Wudang is an entirely different place on this national holiday...it is blissfully quiet! All the shops are shut, the crowds and usual racket of voices and firecrackers are gone and the roads quiet. I took a much safer bike ride than usual and spent ages wandering around the supermarket instead of the usual battle to get in and out of town without a broken eardrum. Long live Moon Festival
It has been a full week of training, learning the fan, which after years of more difficult forms feels like a lot of fun. I have also been going over the circle-walking and marveling at how distracted I still am from the centre, but then there are so many distracting things to watch here..

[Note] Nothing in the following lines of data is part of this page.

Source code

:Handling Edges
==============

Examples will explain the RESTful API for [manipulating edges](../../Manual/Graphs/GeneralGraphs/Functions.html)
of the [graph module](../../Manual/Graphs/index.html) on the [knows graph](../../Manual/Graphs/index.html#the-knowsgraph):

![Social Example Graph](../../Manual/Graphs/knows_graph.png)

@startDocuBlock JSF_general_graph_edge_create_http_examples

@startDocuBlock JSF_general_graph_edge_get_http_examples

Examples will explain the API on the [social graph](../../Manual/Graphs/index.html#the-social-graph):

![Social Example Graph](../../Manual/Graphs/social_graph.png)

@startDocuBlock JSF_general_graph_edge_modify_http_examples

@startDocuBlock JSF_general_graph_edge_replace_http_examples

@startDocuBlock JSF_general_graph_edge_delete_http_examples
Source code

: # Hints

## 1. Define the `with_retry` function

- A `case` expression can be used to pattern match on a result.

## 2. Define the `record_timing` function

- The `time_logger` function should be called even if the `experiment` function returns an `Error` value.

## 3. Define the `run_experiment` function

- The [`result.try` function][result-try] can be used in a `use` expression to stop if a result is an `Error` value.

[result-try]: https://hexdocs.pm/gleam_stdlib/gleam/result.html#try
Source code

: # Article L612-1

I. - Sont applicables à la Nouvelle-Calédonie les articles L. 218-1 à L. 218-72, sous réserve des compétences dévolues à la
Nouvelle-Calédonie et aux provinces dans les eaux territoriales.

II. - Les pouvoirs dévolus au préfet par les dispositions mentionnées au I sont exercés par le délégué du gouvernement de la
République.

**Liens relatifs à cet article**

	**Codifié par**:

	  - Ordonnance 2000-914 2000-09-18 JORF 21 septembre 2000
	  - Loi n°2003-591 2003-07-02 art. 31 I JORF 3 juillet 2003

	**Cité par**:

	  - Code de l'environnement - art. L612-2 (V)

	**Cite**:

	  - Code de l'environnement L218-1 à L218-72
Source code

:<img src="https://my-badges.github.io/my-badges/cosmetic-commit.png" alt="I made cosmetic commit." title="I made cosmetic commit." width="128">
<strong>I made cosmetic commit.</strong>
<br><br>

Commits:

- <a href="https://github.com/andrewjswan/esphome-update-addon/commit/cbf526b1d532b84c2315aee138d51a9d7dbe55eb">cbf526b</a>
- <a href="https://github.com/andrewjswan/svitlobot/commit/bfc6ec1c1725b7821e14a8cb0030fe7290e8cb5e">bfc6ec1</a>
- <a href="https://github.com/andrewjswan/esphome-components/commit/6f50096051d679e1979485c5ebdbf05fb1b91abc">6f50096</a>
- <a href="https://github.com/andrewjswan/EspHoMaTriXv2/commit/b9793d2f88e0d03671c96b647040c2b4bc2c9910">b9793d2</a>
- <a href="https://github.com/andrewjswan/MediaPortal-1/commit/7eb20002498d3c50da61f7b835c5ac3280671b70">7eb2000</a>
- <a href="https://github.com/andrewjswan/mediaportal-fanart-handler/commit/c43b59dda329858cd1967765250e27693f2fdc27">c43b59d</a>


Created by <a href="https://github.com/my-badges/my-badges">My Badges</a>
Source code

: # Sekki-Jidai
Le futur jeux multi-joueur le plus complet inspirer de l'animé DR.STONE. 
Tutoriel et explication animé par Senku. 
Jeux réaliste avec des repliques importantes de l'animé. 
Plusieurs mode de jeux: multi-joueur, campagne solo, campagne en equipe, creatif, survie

Yesterday I observed the youngest chinese kids putting their feet up the wall in a kind of forward handstand at the end of class. This made a line of about fifteen six-year olds making continual little squeaks of effort for about ten minutes, watched over by a serious-faced teenage coach with a stick. It was amazing watching their determination. Despite a tap with the stick being a lot less painful they put their whole effort into staying up on their spindly little arms, until they were literally crying with effort. The result was a wall full of wailing children, tears falling profusely onto the temple floor, all puffing and panting until I found myself almost crying with laughter at the spectacle. Of course 5 minutes later they were running about happy with shouts of excitement and all physical effort and suffering long forgotten. Kids are much stronger than adults at taking the ups and downs of life in this way, although I am not sure western children could manage it.
As I write this my impressions of peace are shattered by the moon festival karaoke and several very drunk coaches singing chinese ballands. Time to retire methinks, just ten days left.